Problem requirements
Each line of the data below containing "cross" needs to be listed.

Extracted entries
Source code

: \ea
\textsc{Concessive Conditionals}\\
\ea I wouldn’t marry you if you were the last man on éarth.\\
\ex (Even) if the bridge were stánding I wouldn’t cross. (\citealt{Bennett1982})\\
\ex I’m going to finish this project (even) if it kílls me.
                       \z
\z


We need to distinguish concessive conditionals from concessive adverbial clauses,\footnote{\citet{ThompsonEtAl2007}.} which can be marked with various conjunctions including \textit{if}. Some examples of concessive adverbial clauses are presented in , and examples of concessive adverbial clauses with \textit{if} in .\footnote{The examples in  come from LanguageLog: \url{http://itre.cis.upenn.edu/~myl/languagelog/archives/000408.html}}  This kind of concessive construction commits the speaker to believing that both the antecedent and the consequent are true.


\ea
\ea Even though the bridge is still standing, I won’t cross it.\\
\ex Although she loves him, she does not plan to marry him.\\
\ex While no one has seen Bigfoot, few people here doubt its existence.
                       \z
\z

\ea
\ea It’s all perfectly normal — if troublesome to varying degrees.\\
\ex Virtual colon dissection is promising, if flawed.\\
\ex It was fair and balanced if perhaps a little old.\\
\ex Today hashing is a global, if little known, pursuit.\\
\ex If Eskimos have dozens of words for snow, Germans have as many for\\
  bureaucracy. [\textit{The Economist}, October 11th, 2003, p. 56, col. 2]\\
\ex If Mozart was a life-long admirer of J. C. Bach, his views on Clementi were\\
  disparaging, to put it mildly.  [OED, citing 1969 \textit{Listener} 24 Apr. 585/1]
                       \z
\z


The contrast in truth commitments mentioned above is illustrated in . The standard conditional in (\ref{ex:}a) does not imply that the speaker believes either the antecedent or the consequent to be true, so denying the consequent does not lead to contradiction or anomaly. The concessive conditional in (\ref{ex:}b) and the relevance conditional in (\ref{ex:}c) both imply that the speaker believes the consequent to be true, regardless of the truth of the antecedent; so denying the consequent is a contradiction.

Expected answer
\ex (Even) if the bridge were stánding I wouldn’t cross. (\citealt{Bennett1982})\\
\ea Even though the bridge is still standing, I won’t cross it.\\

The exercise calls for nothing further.